With respect to the following collection of information, FDA invites comments on these topics: (1) Whether the proposed collection of information is necessary for the proper performance of FDA's functions, including whether the information will have practical utility; (2) the accuracy of FDA's estimate of the burden of the proposed collection of information, including the validity of the methodology and assumptions used; (3) ways to enhance the quality, utility, and clarity of the information to be collected; and (4) ways to minimize the burden of the collection of information on respondents, including through the use of automated collection techniques, when appropriate, and other forms of information technology.
Export of Food and Drug Administration-Regulated Products: Export Certificates
OMB Control Number 0910-0498—Extension
In April 1996, the FDA Export, Reform, and Enhancement Act of 1996 (FDAERA) (Pub. L. 104-134) amended sections 801(e) and 802 of the Federal Food, Drug, and Cosmetic Act (FD&C Act) (21 U.S.C. 381(e) and 382). It was designed to ease restrictions on exportation of unapproved pharmaceuticals, biologics, and devices regulated by FDA. Section 801(e)(4) of the FDAERA provides that persons exporting certain FDA-regulated products may request FDA to certify that the products meet the requirements of sections 801(e) and 802 or other requirements of the FD&C Act. This section of the law requires FDA to issue certification within 20 days of receipt of the request and to charge firms up to $175 for the certifications. In January 2011, section 801(e)(4)(A) was amended by the FDA Food Safety Modernization Act (Pub. L. 111-353) to provide authorization for export certification fees for food and animal feed.
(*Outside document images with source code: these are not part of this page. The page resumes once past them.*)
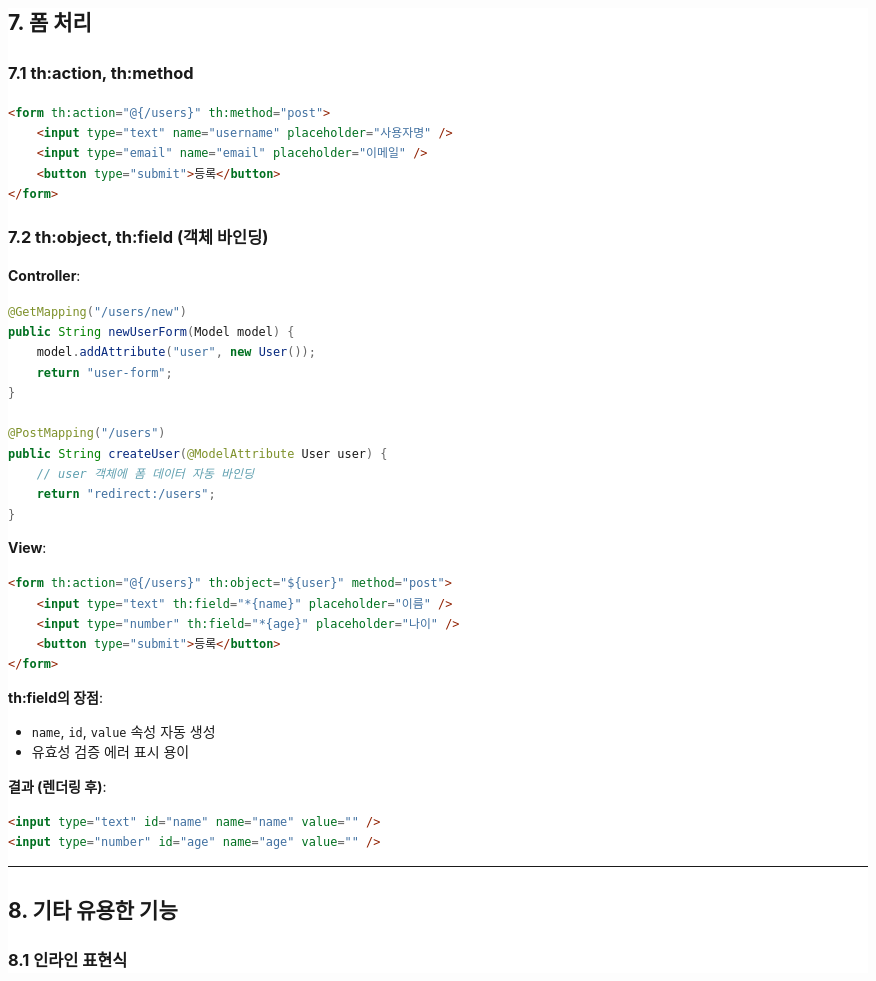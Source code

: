 
## 7. 폼 처리

### 7.1 th:action, th:method

```html
<form th:action="@{/users}" th:method="post">
    <input type="text" name="username" placeholder="사용자명" />
    <input type="email" name="email" placeholder="이메일" />
    <button type="submit">등록</button>
</form>
```

### 7.2 th:object, th:field (객체 바인딩)

**Controller**:
```java
@GetMapping("/users/new")
public String newUserForm(Model model) {
    model.addAttribute("user", new User());
    return "user-form";
}

@PostMapping("/users")
public String createUser(@ModelAttribute User user) {
    // user 객체에 폼 데이터 자동 바인딩
    return "redirect:/users";
}
```

**View**:
```html
<form th:action="@{/users}" th:object="${user}" method="post">
    <input type="text" th:field="*{name}" placeholder="이름" />
    <input type="number" th:field="*{age}" placeholder="나이" />
    <button type="submit">등록</button>
</form>
```

**th:field의 장점**:
- `name`, `id`, `value` 속성 자동 생성
- 유효성 검증 에러 표시 용이

**결과 (렌더링 후)**:
```html
<input type="text" id="name" name="name" value="" />
<input type="number" id="age" name="age" value="" />
```

---

## 8. 기타 유용한 기능

### 8.1 인라인 표현식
This section of the FD&C Act authorizes FDA to issue export certificates for regulated food, animal feed, pharmaceuticals, biologics, and devices that are legally marketed in the United States, as well as for these same products that are not legally marketed but are acceptable to the importing country, as specified in sections 801(e) and 802 of the FD&C Act. FDA has developed various types of certificates that satisfy the requirements of section 801(e)(4)(B) of the FD&C Act. Four of those certificates are discussed in this notice: (1) Certificates to Foreign Governments, (2) Certificates of Exportability, (3) Certificates of a Pharmaceutical Product, and (4) Non-Clinical Research Use Only Certificates. FDA has updated the certificates as part of the proposed collection of information to account for the amendment authorizing export certification fees for food and animal feed. Table 1 lists the different certificates and details their uses:Start Printed Page 56033
Table 1—Certificates and Uses
|Type of certificate||Use|
|“Supplementary Information Certificate to Foreign Government Requests“, “Exporter's Certification Statement Certificate to Foreign Government“, “Exporter's Certification Statement Certificate to Foreign Government (For Human Tissue Intended for Transplantation)“||For the export of products legally marketed in the United States.|
|“Supplementary Information Certificate of Exportability Requests“, Exporter's Certification Statement Certificate of Exportability”||For the export of products not approved for marketing in the United States (unapproved products) that meet the requirements of sections 801(e) or 802 of the FD&C Act.|
|“Supplementary Information Certificate of a Pharmaceutical Product“, “Exporter's Certification Statement Certificate of a Pharmaceutical Product“||Conforms to the format established by the World Health Organization and is intended for use by the importing country when the product in question is under consideration for a product license that will authorize its importation and sale or for renewal, extension, amending, or reviewing a license.|
|“Supplementary Information Non-Clinical Research Use Only Certificate“, “Exporter's Certification Statement (Non-Clinical Research Use Only)“||For the export of a non-clinical research use only product, material, or component that is not intended for human use which may be marketed in, and legally exported from the United States under the FD&C Act.|
FDA will continue to rely on self-certification by manufacturers for the first three types of certificates listed in table 1. Manufacturers are requested to self-certify that they are in compliance with all applicable requirements of the FD&C Act, not only at the time that they submit their request to the appropriate center, but also at the time that they submit the certification to the foreign government.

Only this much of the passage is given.